研究課題/領域番号 |
19K17970
|
研究機関 | 愛知医科大学 |
研究代表者 |
成定 明彦 愛知医科大学, 医学部, 講師 (20800965)
|
研究期間 (年度) |
2019-04-01 – 2023-03-31
|
キーワード | 糖尿病予防 / 機械学習 / 空腹時血糖異常(IFG) / スクリーニング / 隠れマルコフモデル / 健康診断 / 境界型糖尿病 / 脂肪肝 |
研究実績の概要 |
糖尿病高リスク状態の定義に関して、健診標準項目である空腹時血糖を用いた糖尿病高リスク状態(impaired fasting glucose: IFG)の基準値は、日本などが110㎎/dl-、アメリカが100㎎/dl-と統一されていない。本研究では多様な時系列データの状態推定に用いられる隠れマルコフモデルを健診データに適用して、糖尿病高リスク状態の推定を行うことを目的とした。 初年度次年度は、「正常状態(潜在状態)⇔高リスク状態(潜在状態)→糖尿病」の3状態からなる隠れマルコフモデルを健診の空腹時血糖データに適応して糖尿病発症モデルを構築し、以下の2点の知見を得た。 ①高リスク状態の分布の平均が約110㎎/dlで、高リスク状態の基準値として110㎎/dlは高すぎる。②高リスク状態→正常状態の遷移確率が0.2%/年で、いったん高リスク状態になると正常状態に戻らないことが示された。高リスク状態への継続的な介入が必要なことや、さらに遡って正常から高リスク状態への移行を予防するための介入(ポピュレーションアプローチ)が重要になってくることが考えられた。この結果と知見は学会で発表を行い、論文にまとめ、投稿中である。また糖尿病のリスクが一様ではないと考え、脂肪肝について検討し論文化した(Narisada 2021)。 今年度(2021年度)は、以下の3点を計画し、取り組んだ。 ①上記で用いたデータが5年と比較的短かったため、長期データを用いた検証が必要と考え、10年のデータを入手し、分析中である。②高リスクが正常化しないという知見を、インスリン値の動きなども考慮するため、インスリン測定を計画したが、新型コロナウイルス感染拡大にも影響され連携がスムーズにいかず、データ入手ができず進まなかった。③データではそもそも特定保健指導介入が行われているため、その影響を分析推定し、論文化し投稿中である。
|
現在までの達成度 (区分) |
現在までの達成度 (区分)
3: やや遅れている
理由
研究当初の目標である健診データセットに隠れマルコフモデルを適用しモデル構築することは達成した。その病態的な基礎づけをするため追加データの分析を検討しているが、コロナ禍で連携がスムーズにいかない等あり、進んでいない。
|
今後の研究の推進方策 |
入手した長期(10年)のデータセットでモデル構築を進める。

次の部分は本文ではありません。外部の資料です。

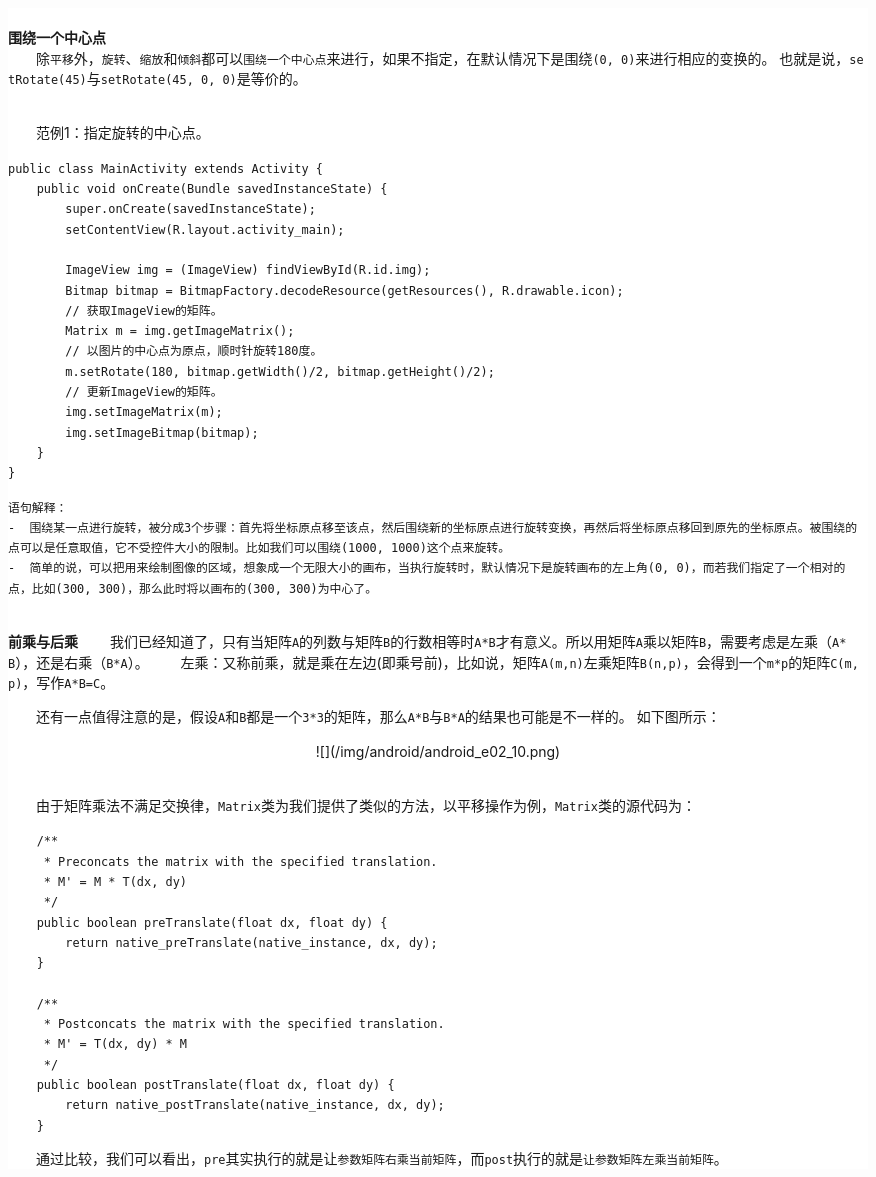 <br>**围绕一个中心点**
<br>　　除`平移`外，`旋转`、`缩放`和`倾斜`都可以`围绕一个中心点`来进行，如果不指定，在默认情况下是围绕`(0, 0)`来进行相应的变换的。 也就是说，`setRotate(45)`与`setRotate(45, 0, 0)`是等价的。

<br>　　范例1：指定旋转的中心点。
```
public class MainActivity extends Activity {
    public void onCreate(Bundle savedInstanceState) {
        super.onCreate(savedInstanceState);
        setContentView(R.layout.activity_main);
		
        ImageView img = (ImageView) findViewById(R.id.img);
        Bitmap bitmap = BitmapFactory.decodeResource(getResources(), R.drawable.icon);
        // 获取ImageView的矩阵。
        Matrix m = img.getImageMatrix();
        // 以图片的中心点为原点，顺时针旋转180度。
        m.setRotate(180, bitmap.getWidth()/2, bitmap.getHeight()/2);
        // 更新ImageView的矩阵。
        img.setImageMatrix(m);
        img.setImageBitmap(bitmap);
    }
}
```
    语句解释：
    -  围绕某一点进行旋转，被分成3个步骤：首先将坐标原点移至该点，然后围绕新的坐标原点进行旋转变换，再然后将坐标原点移回到原先的坐标原点。被围绕的点可以是任意取值，它不受控件大小的限制。比如我们可以围绕(1000, 1000)这个点来旋转。
    -  简单的说，可以把用来绘制图像的区域，想象成一个无限大小的画布，当执行旋转时，默认情况下是旋转画布的左上角(0, 0)，而若我们指定了一个相对的点，比如(300, 300)，那么此时将以画布的(300, 300)为中心了。

<br>**前乘与后乘** 
　　我们已经知道了，只有当矩阵`A`的列数与矩阵`B`的行数相等时`A*B`才有意义。所以用矩阵`A`乘以矩阵`B`，需要考虑是左乘（`A*B`），还是右乘（`B*A`）。
　　左乘：又称前乘，就是乘在左边(即乘号前)，比如说，矩阵`A(m,n)`左乘矩阵`B(n,p)`，会得到一个`m*p`的矩阵`C(m,p)`，写作`A*B=C`。

　　还有一点值得注意的是，假设`A`和`B`都是一个`3*3`的矩阵，那么`A*B`与`B*A`的结果也可能是不一样的。 如下图所示：

<center>
![](/img/android/android_e02_10.png)
</center>

<br>　　由于矩阵乘法不满足交换律，`Matrix`类为我们提供了类似的方法，以平移操作为例，`Matrix`类的源代码为：
``` android
    /**
     * Preconcats the matrix with the specified translation.
     * M' = M * T(dx, dy)
     */
    public boolean preTranslate(float dx, float dy) {
        return native_preTranslate(native_instance, dx, dy);
    }

    /**
     * Postconcats the matrix with the specified translation.
     * M' = T(dx, dy) * M
     */
    public boolean postTranslate(float dx, float dy) {
        return native_postTranslate(native_instance, dx, dy);
    }
```
　　通过比较，我们可以看出，`pre`其实执行的就是让`参数矩阵右乘当前矩阵`，而`post`执行的就是`让参数矩阵左乘当前矩阵`。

さらに構築したモデルから得られる知見としてもっとも興味深い点である「高リスクが正常化しない」という点については、追加データを用いた検証(具体的にはインスリンデータも追加した検討)が必要と考えている。インスリンデータの入手の努力を続ける。
|
次年度使用額が生じた理由 |
高リスクから正常に戻らないことの病態的検討をするため、インスリンデータ測定を計画していたが、2020年同様、新型コロナウイルス拡大に伴う健診業務停滞のため、計画が進まなかった。今年度(2022年)、代替検討含め、計画遂行に向けて準備中である。